Your community is, most likely, an untapped font of inspiration. Use your people to help generate new ideas, gather unbiased feedback, and also, get your due props for really great work. Get active on Dribbble! Start tweeting your prototypes!

Avoid competitive feelings

Feeling competitive is the death of good design. Anytime ego enters into the equation, good sense goes straight out the door. Try to reframe a competitive mindset to a supportive one, where you’re truly excited about another designer’s progress, as opposed to how that designer stacks up to you.

CTRL+R often

Creative work uses parts of your brain that work … differently … from the logical parts. As a product designer, you build creative solutions to very practical problems—which means you’re flexing both sets of mental muscles. Take a break! Step outside, chat someone up, or cook yourself dinner. Find and participate in any task or activity that forces you to focus specifically on the here and now. The concreteness of these activities will help ground you when you go back to abstract work.

Find the right solution, not the popular one

Keep up with trends, but remember that your design is ultimately about moving the needle for your company or clients. Seek inspiration, but avoid answering the pull of the mob.

Never stop improving

If you settle for being satisfied with a design, then you’ll see little reason to improve it. But stay in the mindset that everything can be improved, and you’ll always see opportunities to do so!

Socialize the design process

Get other people involved. If you’re sitting at a coffee shop, ask your neighbor what they think of your design and what they think it’s supposed to do.
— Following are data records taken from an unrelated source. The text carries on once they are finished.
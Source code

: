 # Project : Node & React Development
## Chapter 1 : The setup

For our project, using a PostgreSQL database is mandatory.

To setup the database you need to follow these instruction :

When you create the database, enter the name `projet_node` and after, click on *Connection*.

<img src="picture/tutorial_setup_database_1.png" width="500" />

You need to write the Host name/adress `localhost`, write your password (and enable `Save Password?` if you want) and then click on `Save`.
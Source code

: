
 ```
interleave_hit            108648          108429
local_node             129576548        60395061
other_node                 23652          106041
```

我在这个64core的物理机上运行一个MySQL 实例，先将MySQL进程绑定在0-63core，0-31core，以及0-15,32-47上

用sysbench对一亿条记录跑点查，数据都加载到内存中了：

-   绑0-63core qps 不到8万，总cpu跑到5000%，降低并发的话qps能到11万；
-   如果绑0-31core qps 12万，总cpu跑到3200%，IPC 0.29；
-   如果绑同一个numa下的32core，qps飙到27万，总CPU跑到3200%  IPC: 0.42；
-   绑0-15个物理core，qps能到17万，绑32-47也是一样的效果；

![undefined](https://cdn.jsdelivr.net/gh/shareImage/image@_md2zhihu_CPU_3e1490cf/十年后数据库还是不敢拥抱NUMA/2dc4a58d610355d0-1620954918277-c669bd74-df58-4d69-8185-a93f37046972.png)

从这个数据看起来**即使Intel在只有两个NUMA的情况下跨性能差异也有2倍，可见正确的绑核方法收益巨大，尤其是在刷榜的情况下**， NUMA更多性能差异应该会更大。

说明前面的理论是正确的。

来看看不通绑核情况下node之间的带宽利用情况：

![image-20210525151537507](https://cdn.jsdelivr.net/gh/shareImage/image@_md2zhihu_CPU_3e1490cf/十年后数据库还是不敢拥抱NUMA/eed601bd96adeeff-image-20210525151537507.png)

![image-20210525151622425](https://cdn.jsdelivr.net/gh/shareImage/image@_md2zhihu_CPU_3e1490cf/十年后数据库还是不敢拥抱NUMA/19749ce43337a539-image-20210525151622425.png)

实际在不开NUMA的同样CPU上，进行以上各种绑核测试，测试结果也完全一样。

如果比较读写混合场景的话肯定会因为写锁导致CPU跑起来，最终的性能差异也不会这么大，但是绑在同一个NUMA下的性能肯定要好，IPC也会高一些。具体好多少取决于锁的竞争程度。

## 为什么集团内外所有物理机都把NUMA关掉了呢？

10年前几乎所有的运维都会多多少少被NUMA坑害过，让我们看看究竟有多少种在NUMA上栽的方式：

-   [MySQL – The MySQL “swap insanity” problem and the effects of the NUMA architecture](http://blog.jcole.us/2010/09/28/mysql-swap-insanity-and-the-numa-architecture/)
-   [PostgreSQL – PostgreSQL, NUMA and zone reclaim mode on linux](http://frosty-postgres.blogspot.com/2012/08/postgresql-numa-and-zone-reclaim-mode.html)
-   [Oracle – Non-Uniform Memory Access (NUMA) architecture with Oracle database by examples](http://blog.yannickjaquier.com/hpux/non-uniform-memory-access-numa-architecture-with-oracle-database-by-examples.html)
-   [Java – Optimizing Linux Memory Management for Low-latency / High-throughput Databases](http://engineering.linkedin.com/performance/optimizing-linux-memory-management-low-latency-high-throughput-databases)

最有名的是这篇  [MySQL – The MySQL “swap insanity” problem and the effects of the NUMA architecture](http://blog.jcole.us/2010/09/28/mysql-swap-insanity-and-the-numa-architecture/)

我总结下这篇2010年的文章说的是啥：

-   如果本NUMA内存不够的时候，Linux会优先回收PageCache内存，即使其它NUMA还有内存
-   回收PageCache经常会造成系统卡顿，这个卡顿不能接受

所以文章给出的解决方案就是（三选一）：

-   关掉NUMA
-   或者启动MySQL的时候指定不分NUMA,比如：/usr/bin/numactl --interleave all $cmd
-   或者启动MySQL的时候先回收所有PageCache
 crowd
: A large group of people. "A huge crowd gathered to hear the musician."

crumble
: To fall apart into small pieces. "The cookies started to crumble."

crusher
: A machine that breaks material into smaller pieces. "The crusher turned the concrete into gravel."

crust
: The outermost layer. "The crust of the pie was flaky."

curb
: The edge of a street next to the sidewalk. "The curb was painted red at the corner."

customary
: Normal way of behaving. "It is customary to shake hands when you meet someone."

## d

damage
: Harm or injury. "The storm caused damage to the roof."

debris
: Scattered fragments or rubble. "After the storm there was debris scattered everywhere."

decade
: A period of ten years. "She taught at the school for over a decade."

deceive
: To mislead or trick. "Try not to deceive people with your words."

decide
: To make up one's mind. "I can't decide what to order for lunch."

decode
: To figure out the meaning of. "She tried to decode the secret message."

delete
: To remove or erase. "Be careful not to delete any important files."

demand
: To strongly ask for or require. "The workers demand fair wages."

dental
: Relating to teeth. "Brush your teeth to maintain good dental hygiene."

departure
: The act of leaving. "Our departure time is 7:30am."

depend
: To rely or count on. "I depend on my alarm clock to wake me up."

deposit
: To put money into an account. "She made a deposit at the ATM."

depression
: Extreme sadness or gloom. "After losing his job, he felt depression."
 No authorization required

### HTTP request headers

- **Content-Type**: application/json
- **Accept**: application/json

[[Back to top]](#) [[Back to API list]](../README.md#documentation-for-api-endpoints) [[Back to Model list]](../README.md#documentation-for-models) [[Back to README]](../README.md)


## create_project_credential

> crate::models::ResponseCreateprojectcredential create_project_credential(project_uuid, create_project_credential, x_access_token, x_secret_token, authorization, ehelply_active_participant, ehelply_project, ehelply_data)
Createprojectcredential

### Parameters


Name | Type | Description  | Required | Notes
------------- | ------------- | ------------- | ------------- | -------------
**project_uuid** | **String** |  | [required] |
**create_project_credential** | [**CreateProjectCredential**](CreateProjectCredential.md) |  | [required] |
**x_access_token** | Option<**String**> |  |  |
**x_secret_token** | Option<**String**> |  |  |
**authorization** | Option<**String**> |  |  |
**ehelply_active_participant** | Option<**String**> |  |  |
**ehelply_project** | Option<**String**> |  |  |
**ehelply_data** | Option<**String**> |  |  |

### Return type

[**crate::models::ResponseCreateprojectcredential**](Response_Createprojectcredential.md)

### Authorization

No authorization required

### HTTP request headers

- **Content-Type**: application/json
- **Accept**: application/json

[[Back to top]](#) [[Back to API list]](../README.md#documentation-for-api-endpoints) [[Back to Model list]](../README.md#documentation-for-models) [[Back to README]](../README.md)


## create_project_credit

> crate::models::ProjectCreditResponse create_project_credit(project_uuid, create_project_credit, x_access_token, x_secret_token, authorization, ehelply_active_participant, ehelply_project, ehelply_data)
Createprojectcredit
Going “social” on your design helps with the perspective component of your excellence bar, and can often inspire creative thinking that wouldn’t have otherwise been possible.

Never stop learning

Someone smart once said “I am the wisest man alive, for I know one thing, and that is that I know nothing.” The design world is constantly changing. If you stop actively seeking knowledge and learning new stuff about your chosen industry, your work will suffer. Seek out new lessons every day by reading professional news, checking out a new app, or trying a new tool.

Above all things, a working excellence bar requires integrity. Don’t schill out whatever you can just to get the job done and your boss off your back—stand up for your design and the process required to design excellently.